In formulating its recommendations, the Committee generally compares our executive officers’ compensation to that of executive officers at other similarly-sized banks and financial institutions throughout the United States, in the southeastern United States, and in North Carolina. However, the process of making salary changes, and approving other forms of compensation, is largely subjective. Other than in connection with our annual Incentive Award Plan, there are no specific measures, criteria or formulae by which the base salaries or other compensation of our executive officers are directly tied to individual performance or our financial and operating performance. In formulating its recommendations, the Committee tries to use its own experience and common sense to determine what it believes is reasonable compensation for each executive officer and to attempt to strike a balance between the interests of our officers and those of our shareholders.

Most actions have unintended consequences, and compensation is no exception. Any compensation program, and particularly any incentive program, offers both opportunities and pitfalls and has elements of both art and science. Our Committee attempts to monitor the effect that our programs have on our officers and employees, and it attempts to construct and tailor our compensation and incentives so that they have the desired effects.

The components of our executive compensation program are generally described below. Additional information about each component, and the specific amounts or values of each of those forms of compensation that we paid or provided to our Chief Executive Officer and other named executive officers for 2008, 2007 and 2006, are included in the tabular and narrative compensation disclosures in this proxy statement under the heading “Executive Compensation.”

Base Salary and Cash Incentive Awards.    We attempt to pay reasonable base salaries to our executive officers, and we then provide opportunities for them to receive additional cash compensation each year under our Incentive Plan.
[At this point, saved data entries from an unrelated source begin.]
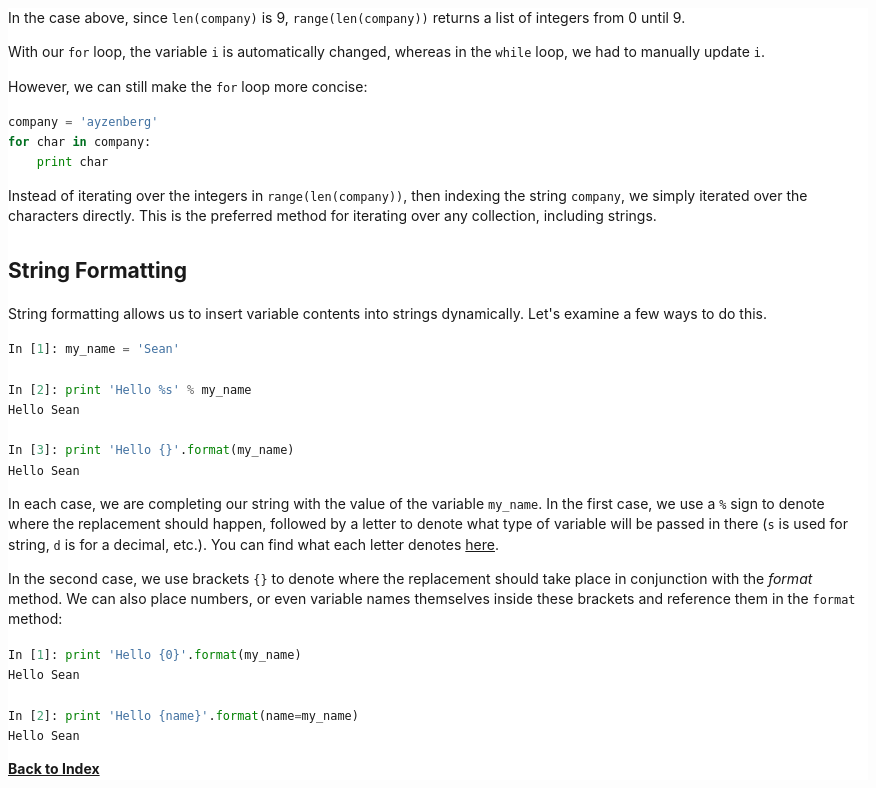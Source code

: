 In the case above, since `len(company)` is 9, `range(len(company))` returns a list of integers from 0 until 9.

With our `for` loop, the variable `i` is automatically changed, whereas in the `while` loop, we had to manually update `i`.

However, we can still make the `for` loop more concise:

```python
company = 'ayzenberg'
for char in company:
    print char
```

Instead of iterating over the integers in `range(len(company))`, then indexing the string `company`, we simply iterated over the characters directly. This is the preferred method for iterating over any collection, including strings.

## String Formatting 

String formatting allows us to insert variable contents into strings dynamically. Let's examine a few ways to do this.

```python
In [1]: my_name = 'Sean'

In [2]: print 'Hello %s' % my_name
Hello Sean

In [3]: print 'Hello {}'.format(my_name)
Hello Sean
```

In each case, we are completing our string with the value of the variable `my_name`. In the first case, we use a `%` sign to denote where the replacement should happen, followed by a letter to denote what type of variable will be passed in there (`s` is used for string, `d` is for a decimal, etc.). You can find what each letter denotes [here](https://docs.python.org/2/library/stdtypes.html#string-formatting). 

In the second case, we use brackets `{}` to denote where the replacement should take place in conjunction with the *format* method. We can also place numbers, or even variable names themselves inside these brackets and reference them in the `format` method:

```python
In [1]: print 'Hello {0}'.format(my_name)
Hello Sean 

In [2]: print 'Hello {name}'.format(name=my_name)
Hello Sean 
```

[**Back to Index**](README.md)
The amounts of cash awards they may receive under the Plan are based primarily on the extent to which we achieve goals set by our Board with respect to various measures of corporate financial performance and the officers’ individual performance. If our financial performance does not meet the Board’s minimum expectations, no cash awards are paid, although the Board sometimes awards bonuses to selected officers and employees outside of the Plan in recognition of their individual performance. Like most financial institutions, our recent financial performance has been negatively affected by the decline in the economy and disruption in the financial markets. As a result, we have not met the minimum goals set under the Incentive Plan, and no awards were paid for either 2008 or 2007. For similar reasons, increases in the base salary rates of our executive officers for 2008, as compared to 2007, averaged only approximately 3%.

In addition to requiring non-binding shareholder votes on the compensation paid to executive officers, ARRA directs Treasury to establish new standards that impose additional restrictions on executive compensation paid by CPP participants. ARRA appears to require that the new standards prohibit us from paying or accruing any bonus, retention award or incentive compensation to our most highly compensated employee (currently, our Chief Executive Officer).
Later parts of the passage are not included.